球界のご意見番“エモやん”こと江本猛紀氏への年始インタビュー。前編では2024年を振り返ってもらったが、今回のテーマはメジャーを含めた今年の野球界について。ストーブリーグの話題を皮切りに変わりゆく野球と球界に対し、その師・故野村克也氏のごとくボヤキまくる。(全3回の2回目)
佐々木、上沢の移籍騒動にエモやんが私見
――今年も相次ぐメジャー挑戦。2024年、セリーグ最多勝(15勝)を獲得した巨人の菅野智之投手もオリオールズに単年約20億円で移籍が決まりました。単刀直入に、菅野投手はメジャーで活躍できそうですか?
江本孟紀(以下、同) 活躍っていうのはどの程度のことを言ってるの?
――1年間ローテーションを守って2ケタ勝利くらいでしょうか。
ありえないね。年齢的にも球威的にも。
――ずいぶんバッサリ……。
去年15勝といっても完投は3つしかないでしょ。5、6回投げてリリーフに助けられた勝ち星も多い。
まあ、最近はアメリカでも完投できるピッチャーは少ないけどね。投げすぎると肩肘が壊れるってすぐ言うけど、なるべく働かないで金を取ろうってアメリカの契約社会的な考えを正当化してるだけじゃないか。
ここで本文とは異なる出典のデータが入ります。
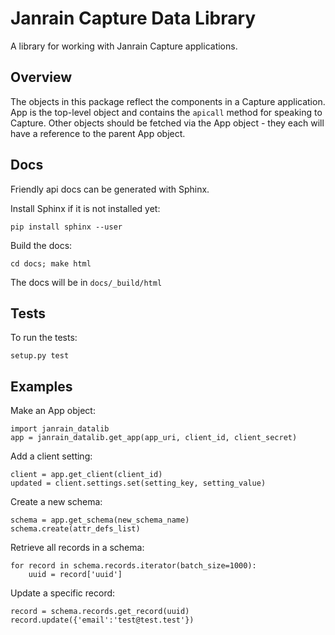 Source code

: Janrain Capture Data Library
============================

A library for working with Janrain Capture applications.


Overview
--------

The objects in this package reflect the components in a Capture application.
App is the top-level object and contains the `apicall` method for speaking to
Capture. Other objects should be fetched via the App object - they each will
have a reference to the parent App object.


Docs
----

Friendly api docs can be generated with Sphinx.

Install Sphinx if it is not installed yet:

    pip install sphinx --user

Build the docs:

    cd docs; make html

The docs will be in `docs/_build/html`


Tests
-----

To run the tests:

    setup.py test


Examples
--------

Make an App object:

    import janrain_datalib
    app = janrain_datalib.get_app(app_uri, client_id, client_secret)

Add a client setting:

    client = app.get_client(client_id)
    updated = client.settings.set(setting_key, setting_value)

Create a new schema:

    schema = app.get_schema(new_schema_name)
    schema.create(attr_defs_list)

Retrieve all records in a schema:

    for record in schema.records.iterator(batch_size=1000):
        uuid = record['uuid']

Update a specific record:

    record = schema.records.get_record(uuid)
    record.update({'email':'test@test.test'})
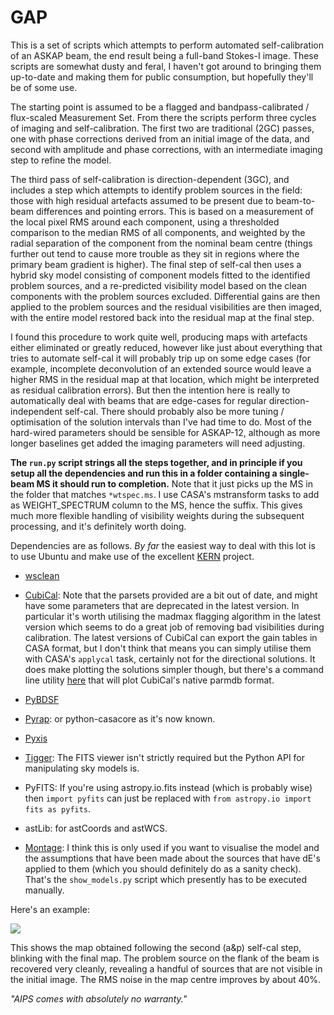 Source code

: # GAP

This is a set of scripts which attempts to perform automated self-calibration of an ASKAP beam, the end result being a full-band Stokes-I image. These scripts are somewhat dusty and feral, I haven't got around to bringing them up-to-date and making them for public consumption, but hopefully they'll be of some use. 

The starting point is assumed to be a flagged and bandpass-calibrated / flux-scaled Measurement Set. From there the scripts perform three cycles of imaging and self-calibration. The first two are traditional (2GC) passes, one with phase corrections derived from an initial image of the data, and second with amplitude and phase corrections, with an intermediate imaging step to refine the model. 

The third pass of self-calibration is direction-dependent (3GC), and includes a step which attempts to identify problem sources in the field: those with high residual artefacts assumed to be present due to beam-to-beam differences and pointing errors. This is based on a measurement of the local pixel RMS around each component, using a thresholded comparison to the median RMS of all components, and weighted by the radial separation of the component from the nominal beam centre (things further out tend to cause more trouble as they sit in regions where the primary beam gradient is higher). The final step of self-cal then uses a hybrid sky model consisting of component models fitted to the identified problem sources, and a re-predicted visibility model based on the clean components with the problem sources excluded. Differential gains are then applied to the problem sources and the residual visibilities are then imaged, with the entire model restored back into the residual map at the final step.

I found this procedure to work quite well, producing maps with artefacts either eliminated or greatly reduced, however like just about everything that tries to automate self-cal it will probably trip up on some edge cases (for example, incomplete deconvolution of an extended source would leave a higher RMS in the residual map at that location, which might be interpreted as residual calibration errors). But then the intention here is really to automatically deal with beams that are edge-cases for regular direction-independent self-cal. There should probably also be more tuning / optimisation of the solution intervals than I've had time to do. Most of the hard-wired parameters should be sensible for ASKAP-12, although as more longer baselines get added the imaging parameters will need adjusting.

**The `run.py` script strings all the steps together, and in principle if you setup all the dependencies and run this in a folder containing a single-beam MS it should run to completion.** Note that it just picks up the MS in the folder that matches `*wtspec.ms`. I use CASA's mstransform tasks to add as WEIGHT_SPECTRUM column to the MS, hence the suffix. This gives much more flexible handling of visibility weights during the subsequent processing, and it's definitely worth doing.

Dependencies are as follows. *By far* the easiest way to deal with this lot is to use Ubuntu and make use of the excellent [KERN](http://kernsuite.info/) project.

* [wsclean](https://sourceforge.net/p/wsclean/wiki/Home/)

* [CubiCal](http://cubical.readthedocs.io/en/latest/): Note that the parsets provided are a bit out of date, and might have some parameters that are deprecated in the latest version. In particular it's worth utilising the madmax flagging algorithm in the latest version which seems to do a great job of removing bad visibilities during calibration. The latest versions of CubiCal can export the gain tables in CASA format, but I don't think that means you can simply utilise them with CASA's `applycal` task, certainly not for the directional solutions. It does make plotting the solutions simpler though, but there's a command line utility [here](https://github.com/IanHeywood/plot_utils) that will plot CubiCal's native parmdb format.

* [PyBDSF](http://www.astron.nl/citt/pybdsf/)

* [Pyrap](https://github.com/casacore/python-casacore): or python-casacore as it's now known.

* [Pyxis](https://github.com/ska-sa/pyxis)

* [Tigger](https://github.com/ska-sa/tigger): The FITS viewer isn't strictly required but the Python API for manipulating sky models is.

* PyFITS: If you're using astropy.io.fits instead (which is probably wise) then `import pyfits` can just be replaced with `from astropy.io import fits as pyfits`. 

* astLib: for astCoords and astWCS.

* [Montage](http://montage.ipac.caltech.edu/): I think this is only used if you want to visualise the model and the assumptions that have been made about the sources that have dE's applied to them (which you should definitely do as a sanity check). That's the `show_models.py` script which presently has to be executed manually.

Here's an example:

![](https://i.imgur.com/fV8pzw2.gif)

This shows the map obtained following the second (a&p) self-cal step, blinking with the final map. The problem source on the flank of the beam is recovered very cleanly, revealing a handful of sources that are not visible in the initial image. The RMS noise in the map centre improves by about 40%.

*"AIPS comes with absolutely no warranty."*
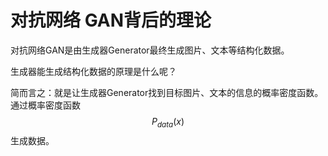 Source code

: # 对抗网络 GAN背后的理论

对抗网络GAN是由生成器Generator最终生成图片、文本等结构化数据。

生成器能生成结构化数据的原理是什么呢？

简而言之：就是让生成器Generator找到目标图片、文本的信息的概率密度函数。通过概率密度函数 $$P_{data}(x)$$ 生成数据。
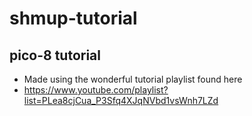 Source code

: # shmup-tutorial
## pico-8 tutorial
- Made using the wonderful tutorial playlist found here
- https://www.youtube.com/playlist?list=PLea8cjCua_P3Sfq4XJqNVbd1vsWnh7LZd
――契約といえば、ロッテの佐々木朗希投手が23歳にして早くもポスティングシステム申請してメジャー挑戦を表明。しかしこれは、いわゆるメジャーの協定にある“25歳ルール”によって、古巣のロッテへの譲渡金が大幅に減少することから、一部ロッテファンを中心にネガティブな反応も起こっています。
ファンは単純に(佐々木がメジャーに)行ったらチームが弱くなるからね。これはあくまでも憶測だけど、入団するときにロッテと佐々木の間でそういう契約にしたんでしょ。だったらそれは守らないとしょうがない。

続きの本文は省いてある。